Speakman's body was cremated. Frances remained in Manhattan, employed by the WPA as a mural painter until moving to Fort Lauderdale, Florida in the 1950s to live near her sister. She died in 1988 and is buried in Topeka.

== Publications ==

=== Author ===
- Silent Night: A Song of Christmas. New York, Cincinnati: Abingdon Press, 1914. Reprint by Abingdon Press, 1927.
- I Think When I Read That Sweet Story of Old. New York, Cincinnati: Abingdon Press, 1915.
- The First Easter. New York, Cincinnati: Abingdon Press, 1917.
- The Youngest Shepherd: A Poem of Bethlehem. New York: Dodge Publishing Co., 1917.
- Songs of Hope. New York: Thomas Y. Crowell Company, 1917.
- From a Soldier’s Heart. New York, Cincinnati: Abingdon Press, 1919.
- Beyond Shanghai. New York, Cincinnati: Abingdon Press, 1922.
- Hilltops in Galilee. New York, Cincinnati: Abingdon Press, 1923.
- This Above All. Indianapolis: Bobbs Merrill, 1924.
- Here’s Ireland. New York: Dodd, Mead and Company, 1925.
- Mostly Mississippi. New York: Arrowsmith, 1927. Republished by University of Minnesota Press, 2004.
- Once at Christmas. New York, Cincinnati: Abingdon Press, 1928.

=== Illustrator ===
- The First Christmas. New York, Cincinnati: Abingdon Press, 1915.
- The Forest Filled with Friends, by Raymond Macdonald Alden. Indianapolis: Bobbs-Merrill Company, 1915.
- O Love That Wilt Not Let Me Go, by George Matheson.
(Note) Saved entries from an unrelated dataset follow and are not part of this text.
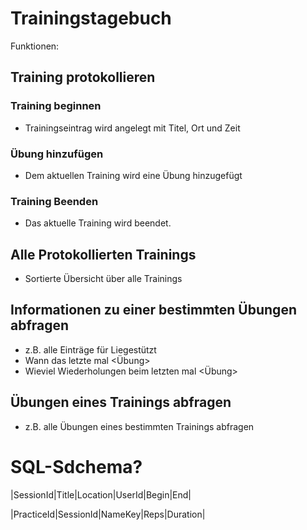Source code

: # Trainingstagebuch
Funktionen:
## Training protokollieren

### Training beginnen
- Trainingseintrag wird angelegt mit Titel, Ort und Zeit 
### Übung hinzufügen
- Dem aktuellen Training wird eine Übung hinzugefügt
### Training Beenden
- Das aktuelle Training wird beendet. 

## Alle Protokollierten Trainings 
- Sortierte Übersicht über alle Trainings 
## Informationen zu  einer bestimmten Übungen abfragen
- z.B. alle Einträge für Liegestützt 
- Wann das letzte mal <Übung>
- Wieviel Wiederholungen beim letzten mal <Übung>
## Übungen eines Trainings abfragen
- z.B. alle Übungen eines bestimmten Trainings abfragen

# SQL-Sdchema?
|SessionId|Title|Location|UserId|Begin|End|


|PracticeId|SessionId|NameKey|Reps|Duration|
New York, Cincinnati: Abingdon Press, 1915.
- The Rubáiyát of a Bachelor, by Helen Rowland. New York: Dodge Publishing Co., 1915.
- Gifts From the Desert, by Frederick B. Fisher. New York, Cincinnati: Abingdon Press, 1916.
- What the Stars Saw, and Other Bible Stories, by Caroline Kellogg. Indianapolis: Bobbs-Merrill Company, 1916.
- A Guide to Men: Being Encore Reflections of a Bachelor Girl, by Helen Rowland. New York: Dodge Publishing Co., 1922.
- Stories From the Life of Jesus, Told for Little Children, by Caroline Kellogg. Indianapolis: Bobbs-Merrill Company, 1922.
- The Story of Methodism, by Halford Luccock and Paul Hutchinson. New York, Cincinnati: The Methodist Book Concern, 1926.
- "If"; also, The White Woman's Burden, by Helen Rowland. New York: Dodge Publishing Co., 1927.
- This Married Life, by Helen Rowland. New York: Dodge Publishing Co., 1927.